_Task item_.
Find each line below containing the word "youtube" and copy it.

====== Record extracts

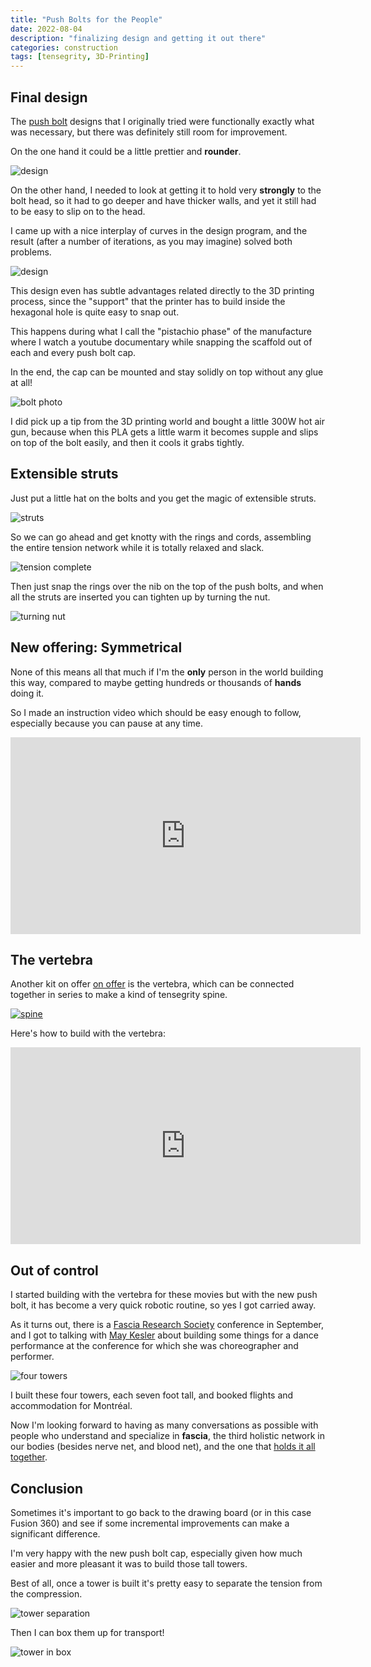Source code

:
 ```yaml
---
title: "Push Bolts for the People"
date: 2022-08-04
description: "finalizing design and getting it out there"
categories: construction
tags: [tensegrity, 3D-Printing]
---
```


## Final design

The [push bolt](/construction/2022/05/25/printing-3d) designs that I originally tried were functionally exactly what was necessary, but there was definitely still room for improvement.

On the one hand it could be a little prettier and **rounder**.

![design](/images/2022-08/push-bolt-2.png)

On the other hand, I needed to look at getting it to hold very **strongly** to the bolt head, so it had to go deeper and have thicker walls, and yet it still had to be easy to slip on to the head.

I came up with a nice interplay of curves in the design program, and the result (after a number of iterations, as you may imagine) solved both problems.

![design](/images/2022-08/push-bolt-1.png)

This design even has subtle advantages related directly to the 3D printing process, since the "support" that the printer has to build inside the hexagonal hole is quite easy to snap out.

This happens during what I call the "pistachio phase" of the manufacture where I watch a youtube documentary while snapping the scaffold out of each and every push bolt cap.

In the end, the cap can be mounted and stay solidly on top without any glue at all!

![bolt photo](/images/2022-08/push-bolt-3.png)

I did pick up a tip from the 3D printing world and bought a little 300W hot air gun, because when this PLA gets a little warm it becomes supple and slips on top of the bolt easily, and then it cools it grabs tightly.

## Extensible struts

Just put a little hat on the bolts and you get the magic of extensible struts.

![struts](/images/2022-08/struts.jpg)

So we can go ahead and get knotty with the rings and cords, assembling the entire tension network while it is totally relaxed and slack.

![tension complete](/images/2022-08/tension-complete.jpg)

Then just snap the rings over the nib on the top of the push bolts, and when all the struts are inserted you can tighten up by turning the nut.

![turning nut](/images/2022-08/turning-nut.jpg)

## New offering: Symmetrical

None of this means all that much if I'm the **only** person in the world building this way, compared to maybe getting hundreds or thousands of **hands** doing it.

So I made an instruction video which should be easy enough to follow, especially because you can pause at any time.

<iframe width="560" height="315" src="https://www.youtube.com/embed/7-jQo4giU80" title="YouTube video player" frameborder="0" allow="accelerometer; autoplay; clipboard-write; encrypted-media; gyroscope; picture-in-picture" allowfullscreen></iframe>

## The vertebra

Another kit on offer [on offer](https://getpretenst.com/) is the vertebra, which can be connected together in series to make a kind of tensegrity spine.

[![spine](/images/2022-08/spine-2.jpg)](https://getpretenst.com/)

Here's how to build with the vertebra:

<iframe width="560" height="315" src="https://www.youtube.com/embed/h3yDMNRViPs" title="YouTube video player" frameborder="0" allow="accelerometer; autoplay; clipboard-write; encrypted-media; gyroscope; picture-in-picture" allowfullscreen></iframe>

## Out of control

I started building with the vertebra for these movies but with the new push bolt, it has become a very quick robotic routine, so yes I got carried away.

As it turns out, there is a [Fascia Research Society](https://fasciaresearchsociety.org/) conference in September, and I got to talking with [May Kesler](http://www.maykesler.com/) about building some things for a dance performance at the conference for which she was choreographer and performer.

![four towers](/images/2022-08/four-towers.jpg)

I built these four towers, each seven foot tall, and booked flights and accommodation for Montréal.

Now I'm looking forward to having as many conversations as possible with people who understand and specialize in **fascia**, the third holistic network in our bodies (besides nerve net, and blood net), and the one that [holds it all together](https://www.anatomytrains.com/).

## Conclusion

Sometimes it's important to go back to the drawing board (or in this case Fusion 360) and see if some incremental improvements can make a significant difference.

I'm very happy with the new push bolt cap, especially given how much easier and more pleasant it was to build those tall towers.

Best of all, once a tower is built it's pretty easy to separate the tension from the compression.

![tower separation](/images/2022-08/tower-separation.jpg)

Then I can box them up for transport!

![tower in box](/images/2022-08/tower-in-box.jpg)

============

_Completed exercise_.
This happens during what I call the "pistachio phase" of the manufacture where I watch a youtube documentary while snapping the scaffold out of each and every push bolt cap.
<iframe width="560" height="315" src="https://www.youtube.com/embed/7-jQo4giU80" title="YouTube video player" frameborder="0" allow="accelerometer; autoplay; clipboard-write; encrypted-media; gyroscope; picture-in-picture" allowfullscreen></iframe>
<iframe width="560" height="315" src="https://www.youtube.com/embed/h3yDMNRViPs" title="YouTube video player" frameborder="0" allow="accelerometer; autoplay; clipboard-write; encrypted-media; gyroscope; picture-in-picture" allowfullscreen></iframe>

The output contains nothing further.